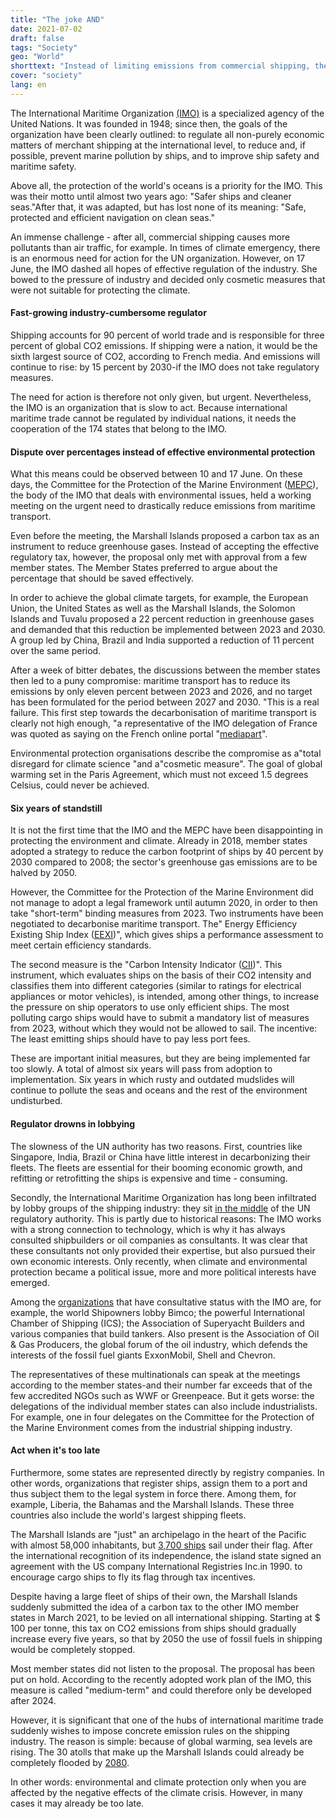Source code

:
 ```yaml
---
title: "The joke AND"
date: 2021-07-02
draft: false
tags: "Society"
geo: "World"
shorttext: "Instead of limiting emissions from commercial shipping, the relevant regulatory authority is cuddling with industry."
cover: "society"
lang: en
---
```


The International Maritime Organization [(IMO)](https://www.imo.org/ "IMO") is a specialized agency of the United Nations. It was founded in 1948; since then, the goals of the organization have been clearly outlined: to regulate all non-purely economic matters of merchant shipping at the international level, to reduce and, if possible, prevent marine pollution by ships, and to improve ship safety and maritime safety.

Above all, the protection of the world's oceans is a priority for the IMO. This was their motto until almost two years ago: "Safer ships and cleaner seas."After that, it was adapted, but has lost none of its meaning: "Safe, protected and efficient navigation on clean seas."

An immense challenge - after all, commercial shipping causes more pollutants than air traffic, for example. In times of climate emergency, there is an enormous need for action for the UN organization. However, on 17 June, the IMO dashed all hopes of effective regulation of the industry. She bowed to the pressure of industry and decided only cosmetic measures that were not suitable for protecting the climate.

#### Fast-growing industry-cumbersome regulator

Shipping accounts for 90 percent of world trade and is responsible for three percent of global CO2 emissions. If shipping were a nation, it would be the sixth largest source of CO2, according to French media. And emissions will continue to rise: by 15 percent by 2030-if the IMO does not take regulatory measures.

The need for action is therefore not only given, but urgent. Nevertheless, the IMO is an organization that is slow to act. Because international maritime trade cannot be regulated by individual nations, it needs the cooperation of the 174 states that belong to the IMO.

#### Dispute over percentages instead of effective environmental protection

What this means could be observed between 10 and 17 June. On these days, the Committee for the Protection of the Marine Environment ([MEPC](https://www.imo.org/en/MediaCentre/MeetingSummaries/Pages/MEPC-default.aspx "MPEC")), the body of the IMO that deals with environmental issues, held a working meeting on the urgent need to drastically reduce emissions from maritime transport.

Even before the meeting, the Marshall Islands proposed a carbon tax as an instrument to reduce greenhouse gases. Instead of accepting the effective regulatory tax, however, the proposal only met with approval from a few member states. The Member States preferred to argue about the percentage that should be saved effectively.

In order to achieve the global climate targets, for example, the European Union, the United States as well as the Marshall Islands, the Solomon Islands and Tuvalu proposed a 22 percent reduction in greenhouse gases and demanded that this reduction be implemented between 2023 and 2030. A group led by China, Brazil and India supported a reduction of 11 percent over the same period.

After a week of bitter debates, the discussions between the member states then led to a puny compromise: maritime transport has to reduce its emissions by only eleven percent between 2023 and 2026, and no target has been formulated for the period between 2027 and 2030. "This is a real failure. This first step towards the decarbonisation of maritime transport is clearly not high enough, "a representative of the IMO delegation of France was quoted as saying on the French online portal "[mediapart](https://www.mediapart.fr/journal/international/180621/une-agence-des-nations-unies-entrave-la-lutte-contre-le-rechauffement-climatique "Une agence des Nations unies entrave la lutte contre le réchauffement climatique")".

Environmental protection organisations describe the compromise as a"total disregard for climate science "and a"cosmetic measure". The goal of global warming set in the Paris Agreement, which must not exceed 1.5 degrees Celsius, could never be achieved.

#### Six years of standstill

It is not the first time that the IMO and the MEPC have been disappointing in protecting the environment and climate. Already in 2018, member states adopted a strategy to reduce the carbon footprint of ships by 40 percent by 2030 compared to 2008; the sector's greenhouse gas emissions are to be halved by 2050.

However, the Committee for the Protection of the Marine Environment did not manage to adopt a legal framework until autumn 2020, in order to then take "short-term" binding measures from 2023. Two instruments have been negotiated to decarbonise maritime transport. The" Energy Efficiency Existing Ship Index ([EEXI](https://www.deutsche-flagge.de/de/aktuelles/aktuelle-nachrichten/schiffe-muessen-zukuenftig-effizienter-werden))", which gives ships a performance assessment to meet certain efficiency standards.

The second measure is the "Carbon Intensity Indicator ([CII](https://www.deutsche-flagge.de/de/aktuelles/aktuelle-nachrichten/schiffe-muessen-zukuenftig-effizienter-werden "SCHIFFE MÜSSEN ZUKÜNFTIG EFFIZIENTER WERDEN"))". This instrument, which evaluates ships on the basis of their CO2 intensity and classifies them into different categories (similar to ratings for electrical appliances or motor vehicles), is intended, among other things, to increase the pressure on ship operators to use only efficient ships. The most polluting cargo ships would have to submit a mandatory list of measures from 2023, without which they would not be allowed to sail. The incentive: The least emitting ships should have to pay less port fees.

These are important initial measures, but they are being implemented far too slowly. A total of almost six years will pass from adoption to implementation. Six years in which rusty and outdated mudslides will continue to pollute the seas and oceans and the rest of the environment undisturbed.

#### Regulator drowns in lobbying

The slowness of the UN authority has two reasons. First, countries like Singapore, India, Brazil or China have little interest in decarbonizing their fleets. The fleets are essential for their booming economic growth, and refitting or retrofitting the ships is expensive and time - consuming.

Secondly, the International Maritime Organization has long been infiltrated by lobby groups of the shipping industry: they sit [in the middle](https://www.imo.org/fr/about/Membership/Pages/NGOsInConsultativeStatus.aspx "Organisations internationales non gouvernementales admises au statut consultatif auprès de") of the UN regulatory authority. This is partly due to historical reasons: The IMO works with a strong connection to technology, which is why it has always consulted shipbuilders or oil companies as consultants. It was clear that these consultants not only provided their expertise, but also pursued their own economic interests. Only recently, when climate and environmental protection became a political issue, more and more political interests have emerged.

Among the [organizations](https://www.imo.org/fr/about/Membership/Pages/NGOsInConsultativeStatus.aspx "Organisations internationales non gouvernementales admises au statut consultatif auprès d") that have consultative status with the IMO are, for example, the world Shipowners lobby Bimco; the powerful International Chamber of Shipping (ICS); the Association of Superyacht Builders and various companies that build tankers. Also present is the Association of Oil & Gas Producers, the global forum of the oil industry, which defends the interests of the fossil fuel giants ExxonMobil, Shell and Chevron.

The representatives of these multinationals can speak at the meetings according to the member states-and their number far exceeds that of the few accredited NGOs such as WWF or Greenpeace. But it gets worse: the delegations of the individual member states can also include industrialists. For example, one in four delegates on the Committee for the Protection of the Marine Environment comes from the industrial shipping industry.

#### Act when it's too late

Furthermore, some states are represented directly by registry companies. In other words, organizations that register ships, assign them to a port and thus subject them to the legal system in force there. Among them, for example, Liberia, the Bahamas and the Marshall Islands. These three countries also include the world's largest shipping fleets.

The Marshall Islands are "just" an archipelago in the heart of the Pacific with almost 58,000 inhabitants, but [3,700 ships](https://unctad.org/news/decarbonizing-shipping-what-role-flag-states "What role for flag states?") sail under their flag. After the international recognition of its independence, the island state signed an agreement with the US company International Registries Inc.in 1990. to encourage cargo ships to fly its flag through tax incentives.

Despite having a large fleet of ships of their own, the Marshall Islands suddenly submitted the idea of a carbon tax to the other IMO member states in March 2021, to be levied on all international shipping. Starting at $ 100 per tonne, this tax on CO2 emissions from ships should gradually increase every five years, so that by 2050 the use of fossil fuels in shipping would be completely stopped.

Most member states did not listen to the proposal. The proposal has been put on hold. According to the recently adopted work plan of the IMO, this measure is called "medium-term" and could therefore only be developed after 2024.

However, it is significant that one of the hubs of international maritime trade suddenly wishes to impose concrete emission rules on the shipping industry. The reason is simple: because of global warming, sea levels are rising. The 30 atolls that make up the Marshall Islands could already be completely flooded by [2080](https://agupubs.onlinelibrary.wiley.com/doi/full/10.1029/2020EF001525 "Rethinking Reef Island Stability in Relation to Anthropogenic Sea Level Rise").

In other words: environmental and climate protection only when you are affected by the negative effects of the climate crisis. However, in many cases it may already be too late.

_ _ _ _ _

◆ Task to carry out: Please print each record above again exactly, but omit any pictures.

◆ Answer to this problem:
Source code

:
 ```yaml
---
title: "The joke AND"
date: 2021-07-02
draft: false
tags: "Society"
geo: "World"
shorttext: "Instead of limiting emissions from commercial shipping, the relevant regulatory authority is cuddling with industry."
cover: "society"
lang: en
---
```


The International Maritime Organization [(IMO)](https://www.imo.org/ "IMO") is a specialized agency of the United Nations. It was founded in 1948; since then, the goals of the organization have been clearly outlined: to regulate all non-purely economic matters of merchant shipping at the international level, to reduce and, if possible, prevent marine pollution by ships, and to improve ship safety and maritime safety.

Above all, the protection of the world's oceans is a priority for the IMO. This was their motto until almost two years ago: "Safer ships and cleaner seas."After that, it was adapted, but has lost none of its meaning: "Safe, protected and efficient navigation on clean seas."

An immense challenge - after all, commercial shipping causes more pollutants than air traffic, for example. In times of climate emergency, there is an enormous need for action for the UN organization. However, on 17 June, the IMO dashed all hopes of effective regulation of the industry. She bowed to the pressure of industry and decided only cosmetic measures that were not suitable for protecting the climate.

#### Fast-growing industry-cumbersome regulator

Shipping accounts for 90 percent of world trade and is responsible for three percent of global CO2 emissions. If shipping were a nation, it would be the sixth largest source of CO2, according to French media. And emissions will continue to rise: by 15 percent by 2030-if the IMO does not take regulatory measures.

The need for action is therefore not only given, but urgent. Nevertheless, the IMO is an organization that is slow to act. Because international maritime trade cannot be regulated by individual nations, it needs the cooperation of the 174 states that belong to the IMO.

#### Dispute over percentages instead of effective environmental protection

What this means could be observed between 10 and 17 June. On these days, the Committee for the Protection of the Marine Environment ([MEPC](https://www.imo.org/en/MediaCentre/MeetingSummaries/Pages/MEPC-default.aspx "MPEC")), the body of the IMO that deals with environmental issues, held a working meeting on the urgent need to drastically reduce emissions from maritime transport.

Even before the meeting, the Marshall Islands proposed a carbon tax as an instrument to reduce greenhouse gases. Instead of accepting the effective regulatory tax, however, the proposal only met with approval from a few member states. The Member States preferred to argue about the percentage that should be saved effectively.

In order to achieve the global climate targets, for example, the European Union, the United States as well as the Marshall Islands, the Solomon Islands and Tuvalu proposed a 22 percent reduction in greenhouse gases and demanded that this reduction be implemented between 2023 and 2030. A group led by China, Brazil and India supported a reduction of 11 percent over the same period.

After a week of bitter debates, the discussions between the member states then led to a puny compromise: maritime transport has to reduce its emissions by only eleven percent between 2023 and 2026, and no target has been formulated for the period between 2027 and 2030. "This is a real failure. This first step towards the decarbonisation of maritime transport is clearly not high enough, "a representative of the IMO delegation of France was quoted as saying on the French online portal "[mediapart](https://www.mediapart.fr/journal/international/180621/une-agence-des-nations-unies-entrave-la-lutte-contre-le-rechauffement-climatique "Une agence des Nations unies entrave la lutte contre le réchauffement climatique")".

Environmental protection organisations describe the compromise as a"total disregard for climate science "and a"cosmetic measure". The goal of global warming set in the Paris Agreement, which must not exceed 1.5 degrees Celsius, could never be achieved.

#### Six years of standstill

It is not the first time that the IMO and the MEPC have been disappointing in protecting the environment and climate. Already in 2018, member states adopted a strategy to reduce the carbon footprint of ships by 40 percent by 2030 compared to 2008; the sector's greenhouse gas emissions are to be halved by 2050.

However, the Committee for the Protection of the Marine Environment did not manage to adopt a legal framework until autumn 2020, in order to then take "short-term" binding measures from 2023. Two instruments have been negotiated to decarbonise maritime transport. The" Energy Efficiency Existing Ship Index ([EEXI](https://www.deutsche-flagge.de/de/aktuelles/aktuelle-nachrichten/schiffe-muessen-zukuenftig-effizienter-werden))", which gives ships a performance assessment to meet certain efficiency standards.

The second measure is the "Carbon Intensity Indicator ([CII](https://www.deutsche-flagge.de/de/aktuelles/aktuelle-nachrichten/schiffe-muessen-zukuenftig-effizienter-werden "SCHIFFE MÜSSEN ZUKÜNFTIG EFFIZIENTER WERDEN"))". This instrument, which evaluates ships on the basis of their CO2 intensity and classifies them into different categories (similar to ratings for electrical appliances or motor vehicles), is intended, among other things, to increase the pressure on ship operators to use only efficient ships. The most polluting cargo ships would have to submit a mandatory list of measures from 2023, without which they would not be allowed to sail. The incentive: The least emitting ships should have to pay less port fees.

These are important initial measures, but they are being implemented far too slowly. A total of almost six years will pass from adoption to implementation. Six years in which rusty and outdated mudslides will continue to pollute the seas and oceans and the rest of the environment undisturbed.

#### Regulator drowns in lobbying

The slowness of the UN authority has two reasons. First, countries like Singapore, India, Brazil or China have little interest in decarbonizing their fleets. The fleets are essential for their booming economic growth, and refitting or retrofitting the ships is expensive and time - consuming.

Secondly, the International Maritime Organization has long been infiltrated by lobby groups of the shipping industry: they sit [in the middle](https://www.imo.org/fr/about/Membership/Pages/NGOsInConsultativeStatus.aspx "Organisations internationales non gouvernementales admises au statut consultatif auprès de") of the UN regulatory authority. This is partly due to historical reasons: The IMO works with a strong connection to technology, which is why it has always consulted shipbuilders or oil companies as consultants. It was clear that these consultants not only provided their expertise, but also pursued their own economic interests. Only recently, when climate and environmental protection became a political issue, more and more political interests have emerged.

Among the [organizations](https://www.imo.org/fr/about/Membership/Pages/NGOsInConsultativeStatus.aspx "Organisations internationales non gouvernementales admises au statut consultatif auprès d") that have consultative status with the IMO are, for example, the world Shipowners lobby Bimco; the powerful International Chamber of Shipping (ICS); the Association of Superyacht Builders and various companies that build tankers. Also present is the Association of Oil & Gas Producers, the global forum of the oil industry, which defends the interests of the fossil fuel giants ExxonMobil, Shell and Chevron.

The representatives of these multinationals can speak at the meetings according to the member states-and their number far exceeds that of the few accredited NGOs such as WWF or Greenpeace. But it gets worse: the delegations of the individual member states can also include industrialists. For example, one in four delegates on the Committee for the Protection of the Marine Environment comes from the industrial shipping industry.

#### Act when it's too late

Furthermore, some states are represented directly by registry companies. In other words, organizations that register ships, assign them to a port and thus subject them to the legal system in force there. Among them, for example, Liberia, the Bahamas and the Marshall Islands. These three countries also include the world's largest shipping fleets.

The Marshall Islands are "just" an archipelago in the heart of the Pacific with almost 58,000 inhabitants, but [3,700 ships](https://unctad.org/news/decarbonizing-shipping-what-role-flag-states "What role for flag states?") sail under their flag. After the international recognition of its independence, the island state signed an agreement with the US company International Registries Inc.in 1990. to encourage cargo ships to fly its flag through tax incentives.

Despite having a large fleet of ships of their own, the Marshall Islands suddenly submitted the idea of a carbon tax to the other IMO member states in March 2021, to be levied on all international shipping. Starting at $ 100 per tonne, this tax on CO2 emissions from ships should gradually increase every five years, so that by 2050 the use of fossil fuels in shipping would be completely stopped.

Most member states did not listen to the proposal. The proposal has been put on hold. According to the recently adopted work plan of the IMO, this measure is called "medium-term" and could therefore only be developed after 2024.

However, it is significant that one of the hubs of international maritime trade suddenly wishes to impose concrete emission rules on the shipping industry. The reason is simple: because of global warming, sea levels are rising. The 30 atolls that make up the Marshall Islands could already be completely flooded by [2080](https://agupubs.onlinelibrary.wiley.com/doi/full/10.1029/2020EF001525 "Rethinking Reef Island Stability in Relation to Anthropogenic Sea Level Rise").

In other words: environmental and climate protection only when you are affected by the negative effects of the climate crisis. However, in many cases it may already be too late.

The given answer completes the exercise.